## Problem
Retype nothing except the lines below from the one with "[http://localhost:8501](http://localhost:8501)" through the one with "Armament, Science Fiction", exactly, with images left out.

## Data section
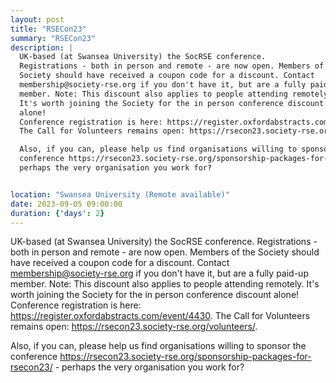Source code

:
 ```yaml
---
layout: post
title: "RSECon23"
summary: "RSECon23"
description: |
  UK-based (at Swansea University) the SocRSE conference. 
  Registrations - both in person and remote - are now open. Members of the
  Society should have received a coupon code for a discount. Contact
  membership@society-rse.org if you don't have it, but are a fully paid-up
  member. Note: This discount also applies to people attending remotely.
  It's worth joining the Society for the in person conference discount
  alone!
  Conference registration is here: https://register.oxfordabstracts.com/event/4430. 
  The Call for Volunteers remains open: https://rsecon23.society-rse.org/volunteers/.

  Also, if you can, please help us find organisations willing to sponsor the
  conference https://rsecon23.society-rse.org/sponsorship-packages-for-rsecon23/ -
  perhaps the very organisation you work for?


location: "Swansea University (Remote available)"
date: 2023-09-05 09:00:00
duration: {'days': 2}
---
```


UK-based (at Swansea University) the SocRSE conference. 
Registrations - both in person and remote - are now open. Members of the
Society should have received a coupon code for a discount. Contact
membership@society-rse.org if you don't have it, but are a fully paid-up
member. Note: This discount also applies to people attending remotely.
It's worth joining the Society for the in person conference discount
alone!
Conference registration is here: https://register.oxfordabstracts.com/event/4430. 
The Call for Volunteers remains open: https://rsecon23.society-rse.org/volunteers/.

Also, if you can, please help us find organisations willing to sponsor the
conference https://rsecon23.society-rse.org/sponsorship-packages-for-rsecon23/ -
perhaps the very organisation you work for?
 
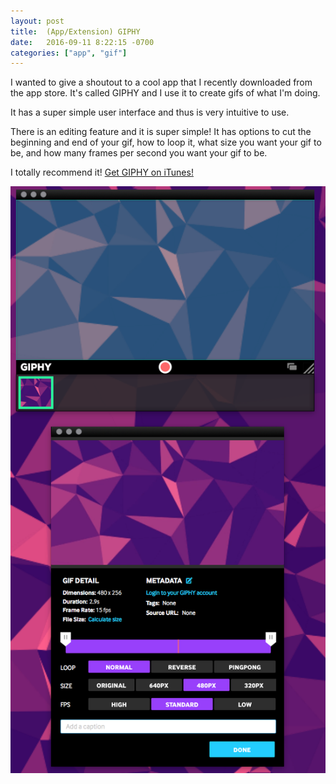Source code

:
 ```yaml
---
layout: post
title:  (App/Extension) GIPHY
date:   2016-09-11 8:22:15 -0700
categories: ["app", "gif"]
---
```


I wanted to give a shoutout to a cool app that I recently downloaded from the app store. It's called GIPHY and I use it to create gifs of what I'm doing.

It has a super simple user interface and thus is very intuitive to use.

There is an editing feature and it is super simple! It has options to cut the beginning and end of your gif, how to loop it, what size you want your gif to be, and how many frames per second you want your gif to be.

I totally recommend it! [Get GIPHY on iTunes!](https://itunes.apple.com/us/app/giphy-capture.-the-gif-maker/id668208984?mt=12 "GIPHY")

![alt text](https://raw.githubusercontent.com/seimith/seimith.github.io/master/_assets/2016-09-11-assets/img2.png "GIPHY app")
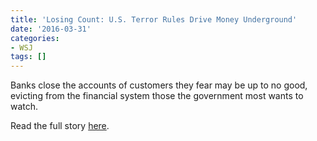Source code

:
 ```yaml
---
title: 'Losing Count: U.S. Terror Rules Drive Money Underground'
date: '2016-03-31'
categories:
- WSJ
tags: []
---
```

Banks close the accounts of customers they fear may be up to no good, evicting from the financial system those the government most wants to watch.

Read the full story [here](http://www.wsj.com/articles/losing-count-u-s-terror-rules-drive-money-underground-1459349211).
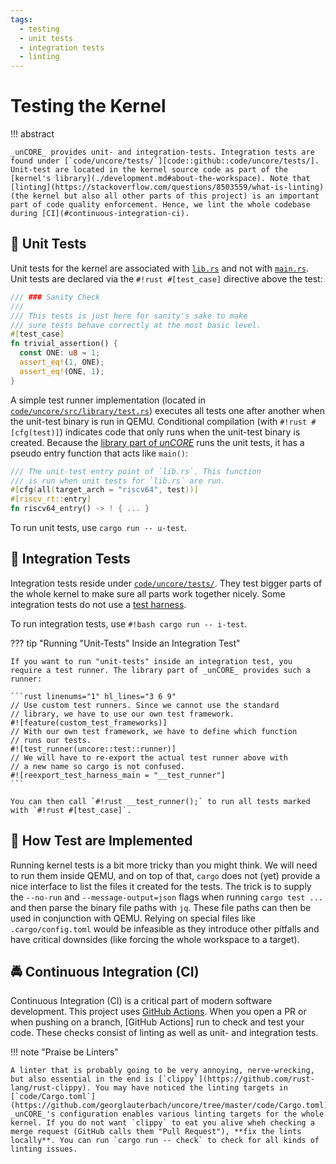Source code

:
 ```yaml
---
tags:
  - testing
  - unit tests
  - integration tests
  - linting
---
```


# Testing the Kernel

!!! abstract

    _unCORE_ provides unit- and integration-tests. Integration tests are found under [`code/uncore/tests/`][code::github::code/uncore/tests/]. Unit-test are located in the kernel source code as part of the [kernel's library](./development.md#about-the-workspace). Note that [linting](https://stackoverflow.com/questions/8503559/what-is-linting) (the kernel but also all other parts of this project) is an important part of code quality enforcement. Hence, we lint the whole codebase during [CI](#continuous-integration-ci).

## :cake: Unit Tests

Unit tests for the kernel are associated with [`lib.rs`][code::github::code/uncore/src/lib.rs] and not with [`main.rs`][code::github::code/uncore/src/main.rs]. Unit tests are declared via the `#!rust #[test_case]` directive above the test:

```rust linenums="1" hl_lines="5"
/// ### Sanity Check
///
/// This tests is just here for sanity's sake to make
/// sure tests behave correctly at the most basic level.
#[test_case]
fn trivial_assertion() {
  const ONE: u8 = 1;
  assert_eq!(1, ONE);
  assert_eq!(ONE, 1);
}
```

A simple test runner implementation (located in [`code/uncore/src/library/test.rs`][code::github::code/uncore/src/library/test.rs]) executes all tests one after another when the unit-test binary is run in QEMU. Conditional compilation (with `#!rust #[cfg(test)]`) indicates code that only runs when the unit-test binary is created. Because the [library part of _unCORE_](./development.md#about-the-workspace) runs the unit tests, it has a pseudo entry function that acts like `main()`:

```rust hl_lines="5"
/// The unit-test entry point of `lib.rs`. This function
/// is run when unit tests for `lib.rs` are run.
#[cfg(all(target_arch = "riscv64", test))]
#[riscv_rt::entry]
fn riscv64_entry() -> ! { ... }
```

To run unit tests, use `cargo run -- u-test`.

## :birthday: Integration Tests

Integration tests reside under [`code/uncore/tests/`][code::github::code/uncore/tests/]. They test bigger parts of the whole kernel to make sure all parts work together nicely. Some integration tests do not use a [test harness][www::documentation::cargo::test-harness].

To run integration tests, use `#!bash cargo run -- i-test`.

??? tip "Running "Unit-Tests" Inside an Integration Test"

    If you want to run "unit-tests" inside an integration test, you require a test runner. The library part of _unCORE_ provides such a runner:

    ```rust linenums="1" hl_lines="3 6 9"
    // Use custom test runners. Since we cannot use the standard
    // library, we have to use our own test framework.
    #![feature(custom_test_frameworks)]
    // With our own test framework, we have to define which function
    // runs our tests.
    #![test_runner(uncore::test::runner)]
    // We will have to re-export the actual test runner above with
    // a new name so cargo is not confused.
    #![reexport_test_harness_main = "__test_runner"]
    ```

    You can then call `#!rust __test_runner();` to run all tests marked with `#!rust #[test_case]`.

## :wrench: How Test are Implemented

Running kernel tests is a bit more tricky than you might think. We will need to run them inside QEMU, and on top of that, `cargo` does not (yet) provide a nice interface to list the files it created for the tests. The trick is to supply the `--no-run` and `--message-output=json` flags when running `cargo test ...` and then parse the binary file paths with `jq`. These file paths can then be used in conjunction with QEMU. Relying on special files like `.cargo/config.toml` would be infeasible as they introduce other pitfalls and have critical downsides (like forcing the whole workspace to a target).

## :oncoming_police_car: Continuous Integration (CI)

Continuous Integration (CI) is a critical part of modern software development. This project uses [GitHub Actions][www::homepage::github-actions]. When you open a PR or when pushing on a branch, [GitHub Actions] run to check and test your code. These checks consist of linting as well as unit- and integration tests.

!!! note "Praise be Linters"

    A linter that is probably going to be very annoying, nerve-wrecking, but also essential in the end is [`clippy`](https://github.com/rust-lang/rust-clippy). You may have noticed the linting targets in [`code/Cargo.toml`](https://github.com/georglauterbach/uncore/tree/master/code/Cargo.toml). _unCORE_'s configuration enables various linting targets for the whole kernel. If you do not want `clippy` to eat you alive wheh checking a merge request (GitHub calls them "Pull Request"), **fix the lints locally**. You can run `cargo run -- check` to check for all kinds of linting issues.

[code::github::code/uncore/tests/]: https://github.com/georglauterbach/uncore/tree/master/code/uncore/tests/
[code::github::code/uncore/src/lib.rs]: https://github.com/georglauterbach/uncore/tree/master/code/uncore/src/lib.rs
[code::github::code/uncore/src/main.rs]: https://github.com/georglauterbach/uncore/tree/master/code/uncore/src/main.rs
[code::github::code/uncore/src/library/test.rs]: https://github.com/georglauterbach/uncore/blob/master/code/uncore/src/library/test.rs
[www::documentation::cargo::test-harness]: https://doc.rust-lang.org/cargo/commands/cargo-test.html
[www::homepage::github-actions]: https://github.com/features/actions
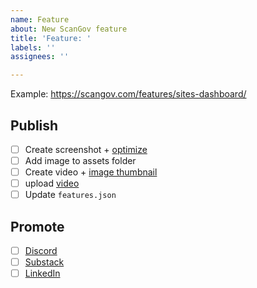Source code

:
 ```yaml
---
name: Feature
about: New ScanGov feature
title: 'Feature: '
labels: ''
assignees: ''

---
```


Example: https://scangov.com/features/sites-dashboard/

## Publish

- [ ] Create screenshot + [optimize](https://imagecompressor.com/)
- [ ] Add image to assets folder
- [ ] Create video + [image thumbnail](https://www.figma.com/design/GsHY2OGkxXmlcKhREfaKY0/ScanGov-brand-assets?node-id=0-1&t=GM82sxHYJQVR3DT2-1)
- [ ] upload [video](https://www.youtube.com/@scangov)
- [ ] Update `features.json`

## Promote
- [ ] [Discord](https://discord.gg/EPCXEMAX5y)
- [ ] [Substack](https://scangov.substack.com/)
- [ ] [LinkedIn](https://www.linkedin.com/company/scangov)
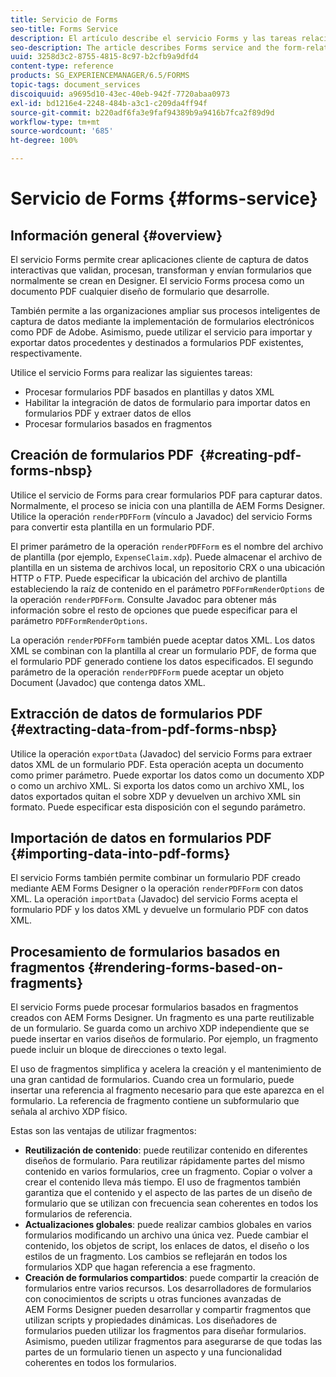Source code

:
 ```yaml
---
title: Servicio de Forms
seo-title: Forms Service
description: El artículo describe el servicio Forms y las tareas relacionadas con los formularios que puede realizar mediante este servicio.
seo-description: The article describes Forms service and the form-related tasks you can perform using Forms service.
uuid: 3258d3c2-8755-4815-8c97-b2cfb9a9dfd4
content-type: reference
products: SG_EXPERIENCEMANAGER/6.5/FORMS
topic-tags: document_services
discoiquuid: a9695d10-43ec-40eb-942f-7720abaa0973
exl-id: bd1216e4-2248-484b-a3c1-c209da4ff94f
source-git-commit: b220adf6fa3e9faf94389b9a9416b7fca2f89d9d
workflow-type: tm+mt
source-wordcount: '685'
ht-degree: 100%

---
```


# Servicio de Forms {#forms-service}

## Información general {#overview}

El servicio Forms permite crear aplicaciones cliente de captura de datos interactivas que validan, procesan, transforman y envían formularios que normalmente se crean en Designer. El servicio Forms procesa como un documento PDF cualquier diseño de formulario que desarrolle.

También permite a las organizaciones ampliar sus procesos inteligentes de captura de datos mediante la implementación de formularios electrónicos como PDF de Adobe. Asimismo, puede utilizar el servicio para importar y exportar datos procedentes y destinados a formularios PDF existentes, respectivamente.

Utilice el servicio Forms para realizar las siguientes tareas:

* Procesar formularios PDF basados en plantillas y datos XML
* Habilitar la integración de datos de formulario para importar datos en formularios PDF y extraer datos de ellos
* Procesar formularios basados en fragmentos

## Creación de formularios PDF  {#creating-pdf-forms-nbsp}

Utilice el servicio de Forms para crear formularios PDF para capturar datos. Normalmente, el proceso se inicia con una plantilla de AEM Forms Designer. Utilice la operación `renderPDFForm` (vínculo a Javadoc) del servicio Forms para convertir esta plantilla en un formulario PDF.

El primer parámetro de la operación `renderPDFForm` es el nombre del archivo de plantilla (por ejemplo, `ExpenseClaim.xdp`). Puede almacenar el archivo de plantilla en un sistema de archivos local, un repositorio CRX o una ubicación HTTP o FTP. Puede especificar la ubicación del archivo de plantilla estableciendo la raíz de contenido en el parámetro `PDFFormRenderOptions` de la operación `renderPDFForm`. Consulte Javadoc para obtener más información sobre el resto de opciones que puede especificar para el parámetro `PDFFormRenderOptions`.

La operación `renderPDFForm` también puede aceptar datos XML. Los datos XML se combinan con la plantilla al crear un formulario PDF, de forma que el formulario PDF generado contiene los datos especificados. El segundo parámetro de la operación `renderPDFForm` puede aceptar un objeto Document (Javadoc) que contenga datos XML.

## Extracción de datos de formularios PDF  {#extracting-data-from-pdf-forms-nbsp}

Utilice la operación `exportData` (Javadoc) del servicio Forms para extraer datos XML de un formulario PDF. Esta operación acepta un documento como primer parámetro. Puede exportar los datos como un documento XDP o como un archivo XML. Si exporta los datos como un archivo XML, los datos exportados quitan el sobre XDP y devuelven un archivo XML sin formato. Puede especificar esta disposición con el segundo parámetro.

## Importación de datos en formularios PDF {#importing-data-into-pdf-forms}

El servicio Forms también permite combinar un formulario PDF creado mediante AEM Forms Designer o la operación `renderPDFForm` con datos XML. La operación `importData` (Javadoc) del servicio Forms acepta el formulario PDF y los datos XML y devuelve un formulario PDF con datos XML.

## Procesamiento de formularios basados en fragmentos {#rendering-forms-based-on-fragments}

El servicio Forms puede procesar formularios basados en fragmentos creados con AEM Forms Designer. Un fragmento es una parte reutilizable de un formulario. Se guarda como un archivo XDP independiente que se puede insertar en varios diseños de formulario. Por ejemplo, un fragmento puede incluir un bloque de direcciones o texto legal.

El uso de fragmentos simplifica y acelera la creación y el mantenimiento de una gran cantidad de formularios. Cuando crea un formulario, puede insertar una referencia al fragmento necesario para que este aparezca en el formulario. La referencia de fragmento contiene un subformulario que señala al archivo XDP físico.

Estas son las ventajas de utilizar fragmentos:

* **Reutilización de contenido**: puede reutilizar contenido en diferentes diseños de formulario. Para reutilizar rápidamente partes del mismo contenido en varios formularios, cree un fragmento. Copiar o volver a crear el contenido lleva más tiempo. El uso de fragmentos también garantiza que el contenido y el aspecto de las partes de un diseño de formulario que se utilizan con frecuencia sean coherentes en todos los formularios de referencia.
* **Actualizaciones globales**: puede realizar cambios globales en varios formularios modificando un archivo una única vez. Puede cambiar el contenido, los objetos de script, los enlaces de datos, el diseño o los estilos de un fragmento. Los cambios se reflejarán en todos los formularios XDP que hagan referencia a ese fragmento.
* **Creación de formularios compartidos**: puede compartir la creación de formularios entre varios recursos. Los desarrolladores de formularios con conocimientos de scripts u otras funciones avanzadas de AEM Forms Designer pueden desarrollar y compartir fragmentos que utilizan scripts y propiedades dinámicas. Los diseñadores de formularios pueden utilizar los fragmentos para diseñar formularios. Asimismo, pueden utilizar fragmentos para asegurarse de que todas las partes de un formulario tienen un aspecto y una funcionalidad coherentes en todos los formularios.
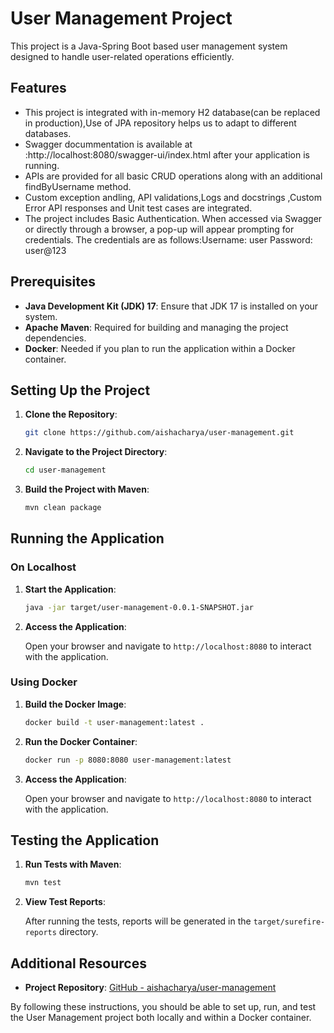 # User Management Project

This project is a Java-Spring Boot based user management system designed to handle user-related operations efficiently.

## Features
- This project is integrated with in-memory H2 database(can be replaced in production),Use of JPA repository helps us to adapt to different databases.
- Swagger docummentation is available at :http://localhost:8080/swagger-ui/index.html  after your application is running.
- APIs are provided for all basic CRUD operations along with an additional findByUsername method.
- Custom exception andling, API validations,Logs and docstrings ,Custom Error API responses and Unit test cases are integrated.
- The project includes Basic Authentication. When accessed via Swagger or directly through a browser, a pop-up will appear prompting for credentials. The credentials are as follows:Username: user Password: user@123

## Prerequisites

- **Java Development Kit (JDK) 17**: Ensure that JDK 17 is installed on your system.
- **Apache Maven**: Required for building and managing the project dependencies.
- **Docker**: Needed if you plan to run the application within a Docker container.

## Setting Up the Project

1. **Clone the Repository**:

   ```bash
   git clone https://github.com/aishacharya/user-management.git
   ```

2. **Navigate to the Project Directory**:

   ```bash
   cd user-management
   ```

3. **Build the Project with Maven**:

   ```bash
   mvn clean package
   ```

## Running the Application

### On Localhost

1. **Start the Application**:

   ```bash
   java -jar target/user-management-0.0.1-SNAPSHOT.jar
   ```

2. **Access the Application**:

   Open your browser and navigate to `http://localhost:8080` to interact with the application.

### Using Docker

1. **Build the Docker Image**:

   ```bash
   docker build -t user-management:latest .
   ```

2. **Run the Docker Container**:

   ```bash
   docker run -p 8080:8080 user-management:latest
   ```

3. **Access the Application**:

   Open your browser and navigate to `http://localhost:8080` to interact with the application.

## Testing the Application

1. **Run Tests with Maven**:

   ```bash
   mvn test
   ```

2. **View Test Reports**:

   After running the tests, reports will be generated in the `target/surefire-reports` directory.

## Additional Resources

- **Project Repository**: [GitHub - aishacharya/user-management](https://github.com/aishacharya/user-management)

By following these instructions, you should be able to set up, run, and test the User Management project both locally and within a Docker container. 
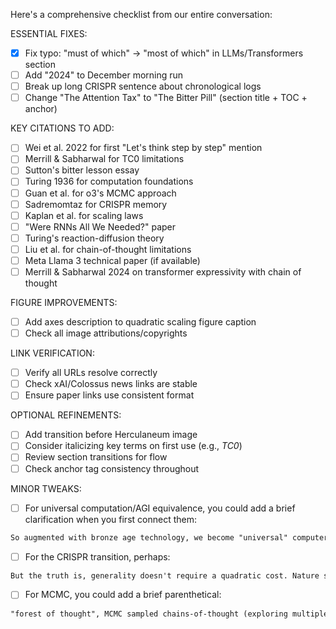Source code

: Here's a comprehensive checklist from our entire conversation:

ESSENTIAL FIXES:
- [x] Fix typo: "must of which" → "most of which" in LLMs/Transformers section
- [ ] Add "2024" to December morning run
- [ ] Break up long CRISPR sentence about chronological logs
- [ ] Change "The Attention Tax" to "The Bitter Pill" (section title + TOC + anchor)

KEY CITATIONS TO ADD:
- [ ] Wei et al. 2022 for first "Let's think step by step" mention
- [ ] Merrill & Sabharwal for TC0 limitations
- [ ] Sutton's bitter lesson essay
- [ ] Turing 1936 for computation foundations
- [ ] Guan et al. for o3's MCMC approach
- [ ] Sadremomtaz for CRISPR memory
- [ ] Kaplan et al. for scaling laws
- [ ] "Were RNNs All We Needed?" paper
- [ ] Turing's reaction-diffusion theory
- [ ] Liu et al. for chain-of-thought limitations
- [ ] Meta Llama 3 technical paper (if available)
- [ ] Merrill & Sabharwal 2024 on transformer expressivity with chain of thought

FIGURE IMPROVEMENTS:
- [ ] Add axes description to quadratic scaling figure caption
- [ ] Check all image attributions/copyrights

LINK VERIFICATION:
- [ ] Verify all URLs resolve correctly
- [ ] Check xAI/Colossus news links are stable
- [ ] Ensure paper links use consistent format

OPTIONAL REFINEMENTS:
- [ ] Add transition before Herculaneum image
- [ ] Consider italicizing key terms on first use (e.g., _TC0_)
- [ ] Review section transitions for flow
- [ ] Check anchor tag consistency throughout

MINOR TWEAKS:

- [ ] For universal computation/AGI equivalence, you could add a brief clarification when you first connect them:
```markdown
So augmented with bronze age technology, we become "universal" computers in Turing's language—the quintessential "general" intelligence capable of solving any problem given enough time and snacks. For the sake of argument, let's agree: general intelligence ≈ universal computer. (After all, if you can simulate any computation, you can solve any well-defined problem.)
```

- [ ] For the CRISPR transition, perhaps:
```markdown
But the truth is, generality doesn't require a quadratic cost. Nature shows us why. Look at a single cell.
```

- [ ] For MCMC, you could add a brief parenthetical:
```markdown
"forest of thought", MCMC sampled chains-of-thought (exploring multiple possible reasoning paths like a chess computer) which are kept in check.
```
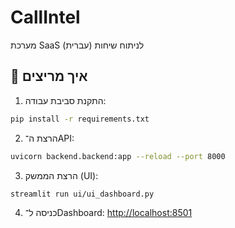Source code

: # CallIntel

מערכת SaaS לניתוח שיחות (עברית)

## 📌 איך מריצים

1. התקנת סביבת עבודה:
```bash
pip install -r requirements.txt
```

2. הרצת ה־API:
```bash
uvicorn backend.backend:app --reload --port 8000
```

3. הרצת הממשק (UI):
```bash
streamlit run ui/ui_dashboard.py
```

4. כניסה ל־Dashboard:
[http://localhost:8501](http://localhost:8501)
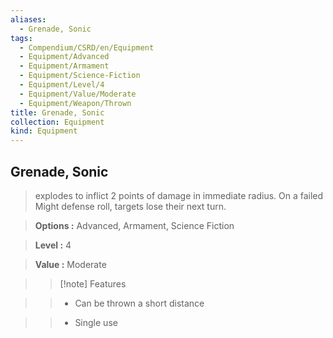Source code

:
 ```yaml
---
aliases:
  - Grenade, Sonic
tags:
  - Compendium/CSRD/en/Equipment
  - Equipment/Advanced
  - Equipment/Armament
  - Equipment/Science-Fiction
  - Equipment/Level/4
  - Equipment/Value/Moderate
  - Equipment/Weapon/Thrown
title: Grenade, Sonic
collection: Equipment
kind: Equipment
---
```

## Grenade, Sonic    
    
>explodes to inflict 2 points of damage in immediate radius. On a failed Might defense roll, targets lose their next turn.    
> **Options :** Advanced, Armament, Science Fiction    
> **Level :** 4    
> **Value :** Moderate    
>>[!note] Features    
>> - Can be thrown a short distance    
>> - Single use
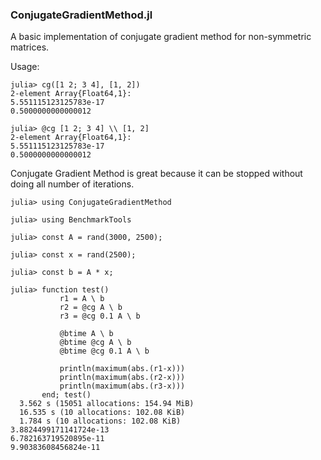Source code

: ### ConjugateGradientMethod.jl

A basic implementation of conjugate gradient method for non-symmetric matrices.

Usage:
```julia-repl
julia> cg([1 2; 3 4], [1, 2])
2-element Array{Float64,1}:
5.551115123125783e-17
0.5000000000000012

julia> @cg [1 2; 3 4] \\ [1, 2]
2-element Array{Float64,1}:
5.551115123125783e-17
0.5000000000000012
```


Conjugate Gradient Method is great because it can be stopped without doing all number of iterations.
```julia-repl
julia> using ConjugateGradientMethod

julia> using BenchmarkTools

julia> const A = rand(3000, 2500);

julia> const x = rand(2500);

julia> const b = A * x;

julia> function test()
           r1 = A \ b
           r2 = @cg A \ b
           r3 = @cg 0.1 A \ b
           
           @btime A \ b
           @btime @cg A \ b
           @btime @cg 0.1 A \ b
           
           println(maximum(abs.(r1-x)))
           println(maximum(abs.(r2-x)))
           println(maximum(abs.(r3-x)))
       end; test()
  3.562 s (15051 allocations: 154.94 MiB)
  16.535 s (10 allocations: 102.08 KiB)
  1.784 s (10 allocations: 102.08 KiB)
3.8824499171141724e-13
6.782163719520895e-11
9.90383608456824e-11
```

## Solution for this exercise
[http://localhost:8501](http://localhost:8501)
Source code

:
 ```yaml
---
aliases:
  - Grenade, Sonic
tags:
  - Compendium/CSRD/en/Equipment
  - Equipment/Advanced
  - Equipment/Armament
  - Equipment/Science-Fiction
  - Equipment/Level/4
  - Equipment/Value/Moderate
  - Equipment/Weapon/Thrown
title: Grenade, Sonic
collection: Equipment
kind: Equipment
---
```

## Grenade, Sonic    
    
>explodes to inflict 2 points of damage in immediate radius. On a failed Might defense roll, targets lose their next turn.    
> **Options :** Advanced, Armament, Science Fiction    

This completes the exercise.